Under §40-1509, Burns’ 1952 Repl., which provides:
“All disputes arising under this Act, if not settled by the agreement of the parties interested therein, with the approval of the Board, shall be determined by the Board,”
the Industrial Board had the power to determine which insurer, if either, was on the risk at the time of the death of the decedent, as the employee, employer and insurance carrier are all within the purview of the foregoing Act which we have many times stated should be liberally construed to promote the ends intended to be secured by its enactment. Bituminous Casualty Corp. v. Rorres etc. et al. (1956), (T. D. 1956), 127 Ind. App. 4, 135 N. E. 2d 523.
Also, §40-1605, Burns’, paragraph (f), which was in force and effect at the time the decedent met his death, provides, in part:
“All claims for compensation . . . may be made directly against either the employer or the insurer or both, and the award of the industrial board may be made against either the employer or the insurer or both.”

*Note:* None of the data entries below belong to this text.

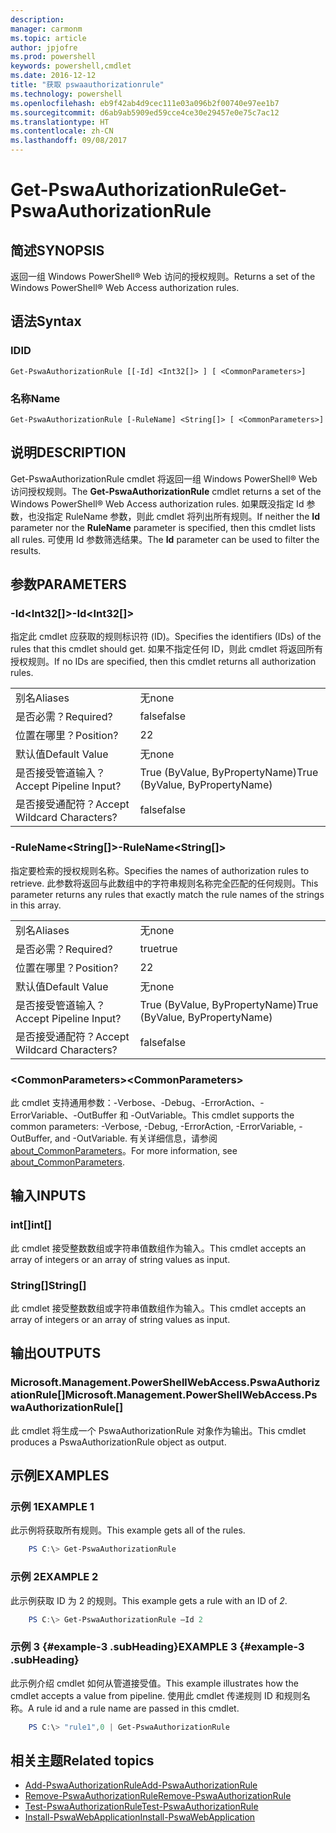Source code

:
 ```yaml
---
description: 
manager: carmonm
ms.topic: article
author: jpjofre
ms.prod: powershell
keywords: powershell,cmdlet
ms.date: 2016-12-12
title: "获取 pswaauthorizationrule"
ms.technology: powershell
ms.openlocfilehash: eb9f42ab4d9cec111e03a096b2f00740e97ee1b7
ms.sourcegitcommit: d6ab9ab5909ed59cce4ce30e29457e0e75c7ac12
ms.translationtype: HT
ms.contentlocale: zh-CN
ms.lasthandoff: 09/08/2017
---
```

# <a name="get-pswaauthorizationrule"></a><span data-ttu-id="0d526-103">Get-PswaAuthorizationRule</span><span class="sxs-lookup"><span data-stu-id="0d526-103">Get-PswaAuthorizationRule</span></span>

## <a name="synopsis"></a><span data-ttu-id="0d526-104">简述</span><span class="sxs-lookup"><span data-stu-id="0d526-104">SYNOPSIS</span></span>

<span data-ttu-id="0d526-105">返回一组 Windows PowerShell® Web 访问的授权规则。</span><span class="sxs-lookup"><span data-stu-id="0d526-105">Returns a set of the Windows PowerShell® Web Access authorization rules.</span></span>

## <a name="syntax"></a><span data-ttu-id="0d526-106">语法</span><span class="sxs-lookup"><span data-stu-id="0d526-106">Syntax</span></span>

### <a name="id"></a><span data-ttu-id="0d526-107">ID</span><span class="sxs-lookup"><span data-stu-id="0d526-107">ID</span></span>
```
Get-PswaAuthorizationRule [[-Id] <Int32[]> ] [ <CommonParameters>]
```

### <a name="name"></a><span data-ttu-id="0d526-108">名称</span><span class="sxs-lookup"><span data-stu-id="0d526-108">Name</span></span>
```
Get-PswaAuthorizationRule [-RuleName] <String[]> [ <CommonParameters>]
```

## <a name="description"></a><span data-ttu-id="0d526-109">说明</span><span class="sxs-lookup"><span data-stu-id="0d526-109">DESCRIPTION</span></span>

<span data-ttu-id="0d526-110">Get-PswaAuthorizationRule cmdlet 将返回一组 Windows PowerShell® Web 访问授权规则。</span><span class="sxs-lookup"><span data-stu-id="0d526-110">The **Get-PswaAuthorizationRule** cmdlet returns a set of the Windows PowerShell® Web Access authorization rules.</span></span>
<span data-ttu-id="0d526-111">如果既没指定 Id 参数，也没指定 RuleName 参数，则此 cmdlet 将列出所有规则。</span><span class="sxs-lookup"><span data-stu-id="0d526-111">If neither the **Id** parameter nor the **RuleName** parameter is specified, then this cmdlet lists all rules.</span></span> <span data-ttu-id="0d526-112">可使用 Id 参数筛选结果。</span><span class="sxs-lookup"><span data-stu-id="0d526-112">The **Id** parameter can be used to filter the results.</span></span>

## <a name="parameters"></a><span data-ttu-id="0d526-113">参数</span><span class="sxs-lookup"><span data-stu-id="0d526-113">PARAMETERS</span></span>

### <a name="-idltint32gt"></a><span data-ttu-id="0d526-114">-Id&lt;Int32\[\]&gt;</span><span class="sxs-lookup"><span data-stu-id="0d526-114">-Id&lt;Int32\[\]&gt;</span></span>

<span data-ttu-id="0d526-115">指定此 cmdlet 应获取的规则标识符 (ID)。</span><span class="sxs-lookup"><span data-stu-id="0d526-115">Specifies the identifiers (IDs) of the rules that this cmdlet should get.</span></span> <span data-ttu-id="0d526-116">如果不指定任何 ID，则此 cmdlet 将返回所有授权规则。</span><span class="sxs-lookup"><span data-stu-id="0d526-116">If no IDs are specified, then this cmdlet returns all authorization rules.</span></span>

|||  
|-|-|
| <span data-ttu-id="0d526-117">别名</span><span class="sxs-lookup"><span data-stu-id="0d526-117">Aliases</span></span>                              | <span data-ttu-id="0d526-118">无</span><span class="sxs-lookup"><span data-stu-id="0d526-118">none</span></span>                                 |
| <span data-ttu-id="0d526-119">是否必需？</span><span class="sxs-lookup"><span data-stu-id="0d526-119">Required?</span></span>                            | <span data-ttu-id="0d526-120">false</span><span class="sxs-lookup"><span data-stu-id="0d526-120">false</span></span>                                |
| <span data-ttu-id="0d526-121">位置在哪里？</span><span class="sxs-lookup"><span data-stu-id="0d526-121">Position?</span></span>                            | <span data-ttu-id="0d526-122">2</span><span class="sxs-lookup"><span data-stu-id="0d526-122">2</span></span>                                    |
| <span data-ttu-id="0d526-123">默认值</span><span class="sxs-lookup"><span data-stu-id="0d526-123">Default Value</span></span>                        | <span data-ttu-id="0d526-124">无</span><span class="sxs-lookup"><span data-stu-id="0d526-124">none</span></span>                                 |
| <span data-ttu-id="0d526-125">是否接受管道输入？</span><span class="sxs-lookup"><span data-stu-id="0d526-125">Accept Pipeline Input?</span></span>               | <span data-ttu-id="0d526-126">True (ByValue, ByPropertyName)</span><span class="sxs-lookup"><span data-stu-id="0d526-126">True (ByValue, ByPropertyName)</span></span>       |
| <span data-ttu-id="0d526-127">是否接受通配符？</span><span class="sxs-lookup"><span data-stu-id="0d526-127">Accept Wildcard Characters?</span></span>          | <span data-ttu-id="0d526-128">false</span><span class="sxs-lookup"><span data-stu-id="0d526-128">false</span></span>                                |

### <a name="-rulenameltstringgt"></a><span data-ttu-id="0d526-129">-RuleName&lt;String\[\]&gt;</span><span class="sxs-lookup"><span data-stu-id="0d526-129">-RuleName&lt;String\[\]&gt;</span></span>

<span data-ttu-id="0d526-130">指定要检索的授权规则名称。</span><span class="sxs-lookup"><span data-stu-id="0d526-130">Specifies the names of authorization rules to retrieve.</span></span> <span data-ttu-id="0d526-131">此参数将返回与此数组中的字符串规则名称完全匹配的任何规则。</span><span class="sxs-lookup"><span data-stu-id="0d526-131">This parameter returns any rules that exactly match the rule names of the strings in this array.</span></span>

|||  
|-|-|
| <span data-ttu-id="0d526-132">别名</span><span class="sxs-lookup"><span data-stu-id="0d526-132">Aliases</span></span>                              | <span data-ttu-id="0d526-133">无</span><span class="sxs-lookup"><span data-stu-id="0d526-133">none</span></span>                                 |
| <span data-ttu-id="0d526-134">是否必需？</span><span class="sxs-lookup"><span data-stu-id="0d526-134">Required?</span></span>                            | <span data-ttu-id="0d526-135">true</span><span class="sxs-lookup"><span data-stu-id="0d526-135">true</span></span>                                 |
| <span data-ttu-id="0d526-136">位置在哪里？</span><span class="sxs-lookup"><span data-stu-id="0d526-136">Position?</span></span>                            | <span data-ttu-id="0d526-137">2</span><span class="sxs-lookup"><span data-stu-id="0d526-137">2</span></span>                                    |
| <span data-ttu-id="0d526-138">默认值</span><span class="sxs-lookup"><span data-stu-id="0d526-138">Default Value</span></span>                        | <span data-ttu-id="0d526-139">无</span><span class="sxs-lookup"><span data-stu-id="0d526-139">none</span></span>                                 |
| <span data-ttu-id="0d526-140">是否接受管道输入？</span><span class="sxs-lookup"><span data-stu-id="0d526-140">Accept Pipeline Input?</span></span>               | <span data-ttu-id="0d526-141">True (ByValue, ByPropertyName)</span><span class="sxs-lookup"><span data-stu-id="0d526-141">True (ByValue, ByPropertyName)</span></span>       |
| <span data-ttu-id="0d526-142">是否接受通配符？</span><span class="sxs-lookup"><span data-stu-id="0d526-142">Accept Wildcard Characters?</span></span>          | <span data-ttu-id="0d526-143">false</span><span class="sxs-lookup"><span data-stu-id="0d526-143">false</span></span>                                |

### <a name="ltcommonparametersgt"></a><span data-ttu-id="0d526-144">&lt;CommonParameters&gt;</span><span class="sxs-lookup"><span data-stu-id="0d526-144">&lt;CommonParameters&gt;</span></span>

<span data-ttu-id="0d526-145">此 cmdlet 支持通用参数：-Verbose、-Debug、-ErrorAction、-ErrorVariable、-OutBuffer 和 -OutVariable。</span><span class="sxs-lookup"><span data-stu-id="0d526-145">This cmdlet supports the common parameters: -Verbose, -Debug, -ErrorAction, -ErrorVariable, -OutBuffer, and -OutVariable.</span></span>
<span data-ttu-id="0d526-146">有关详细信息，请参阅 [about_CommonParameters](http://go.microsoft.com/fwlink/p/?LinkID=113216)。</span><span class="sxs-lookup"><span data-stu-id="0d526-146">For more information, see [about_CommonParameters](http://go.microsoft.com/fwlink/p/?LinkID=113216).</span></span>

## <a name="inputs"></a><span data-ttu-id="0d526-147">输入</span><span class="sxs-lookup"><span data-stu-id="0d526-147">INPUTS</span></span>

### <a name="int"></a><span data-ttu-id="0d526-148">int\[\]</span><span class="sxs-lookup"><span data-stu-id="0d526-148">int\[\]</span></span>

<span data-ttu-id="0d526-149">此 cmdlet 接受整数数组或字符串值数组作为输入。</span><span class="sxs-lookup"><span data-stu-id="0d526-149">This cmdlet accepts an array of integers or an array of string values as input.</span></span>

### <a name="string"></a><span data-ttu-id="0d526-150">String\[\]</span><span class="sxs-lookup"><span data-stu-id="0d526-150">String\[\]</span></span>

<span data-ttu-id="0d526-151">此 cmdlet 接受整数数组或字符串值数组作为输入。</span><span class="sxs-lookup"><span data-stu-id="0d526-151">This cmdlet accepts an array of integers or an array of string values as input.</span></span>

## <a name="outputs"></a><span data-ttu-id="0d526-152">输出</span><span class="sxs-lookup"><span data-stu-id="0d526-152">OUTPUTS</span></span>

### <a name="microsoftmanagementpowershellwebaccesspswaauthorizationrule"></a><span data-ttu-id="0d526-153">Microsoft.Management.PowerShellWebAccess.PswaAuthorizationRule\[\]</span><span class="sxs-lookup"><span data-stu-id="0d526-153">Microsoft.Management.PowerShellWebAccess.PswaAuthorizationRule\[\]</span></span>

<span data-ttu-id="0d526-154">此 cmdlet 将生成一个 PswaAuthorizationRule 对象作为输出。</span><span class="sxs-lookup"><span data-stu-id="0d526-154">This cmdlet produces a PswaAuthorizationRule object as output.</span></span>


## <a name="examples"></a><span data-ttu-id="0d526-155">示例</span><span class="sxs-lookup"><span data-stu-id="0d526-155">EXAMPLES</span></span>

### <a name="example-1"></a><span data-ttu-id="0d526-156">示例 1</span><span class="sxs-lookup"><span data-stu-id="0d526-156">EXAMPLE 1</span></span>

<span data-ttu-id="0d526-157">此示例将获取所有规则。</span><span class="sxs-lookup"><span data-stu-id="0d526-157">This example gets all of the rules.</span></span>

```PowerShell
    PS C:\> Get-PswaAuthorizationRule
```

### <a name="example-2"></a><span data-ttu-id="0d526-158">示例 2</span><span class="sxs-lookup"><span data-stu-id="0d526-158">EXAMPLE 2</span></span>

<span data-ttu-id="0d526-159">此示例获取 ID 为 2 的规则。</span><span class="sxs-lookup"><span data-stu-id="0d526-159">This example gets a rule with an ID of *2*.</span></span>

```PowerShell
    PS C:\> Get-PswaAuthorizationRule –Id 2
```

### <a name="example-3-example-3-subheading"></a><span data-ttu-id="0d526-160">示例 3 {#example-3 .subHeading}</span><span class="sxs-lookup"><span data-stu-id="0d526-160">EXAMPLE 3 {#example-3 .subHeading}</span></span>

<span data-ttu-id="0d526-161">此示例介绍 cmdlet 如何从管道接受值。</span><span class="sxs-lookup"><span data-stu-id="0d526-161">This example illustrates how the cmdlet accepts a value from pipeline.</span></span>
<span data-ttu-id="0d526-162">使用此 cmdlet 传递规则 ID 和规则名称。</span><span class="sxs-lookup"><span data-stu-id="0d526-162">A rule id and a rule name are passed in this cmdlet.</span></span>

```PowerShell
    PS C:\> "rule1",0 | Get-PswaAuthorizationRule
```

## <a name="related-topics"></a><span data-ttu-id="0d526-163">相关主题</span><span class="sxs-lookup"><span data-stu-id="0d526-163">Related topics</span></span>

- [<span data-ttu-id="0d526-164">Add-PswaAuthorizationRule</span><span class="sxs-lookup"><span data-stu-id="0d526-164">Add-PswaAuthorizationRule</span></span>](add-pswaauthorizationrule.md)
- [<span data-ttu-id="0d526-165">Remove-PswaAuthorizationRule</span><span class="sxs-lookup"><span data-stu-id="0d526-165">Remove-PswaAuthorizationRule</span></span>](remove-pswaauthorizationrule.md)
- [<span data-ttu-id="0d526-166">Test-PswaAuthorizationRule</span><span class="sxs-lookup"><span data-stu-id="0d526-166">Test-PswaAuthorizationRule</span></span>](test-pswaauthorizationrule.md)
- [<span data-ttu-id="0d526-167">Install-PswaWebApplication</span><span class="sxs-lookup"><span data-stu-id="0d526-167">Install-PswaWebApplication</span></span>](install-pswawebapplication.md)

*494The question of which insurer was on the risk at the time of the death of the decedent was placed squarely before the Industrial Board by Form #10, the answer thereto and Item Three of the stipulation of facts of the parties. The Board having the jurisdiction to make the award against either the employer or the insurer, or both, it would necessarily follow that they had the jurisdiction to determine, subject to review, the liabilities, if any, of the insurer.
In conclusion, we are of the opinion that had the Industrial Board held otherwise, they would have made and rendered an unconscionable award, as we are unable to see how any liability could accrue on a contract for insurance that was non-existent between any other parties.
Judgment of the Industrial Board is affirmed, with the usual penalty.
Ax, J., Myers, C. J., Ryan, J., concur.
Note. — Reported in 166 N. E. 2d 132.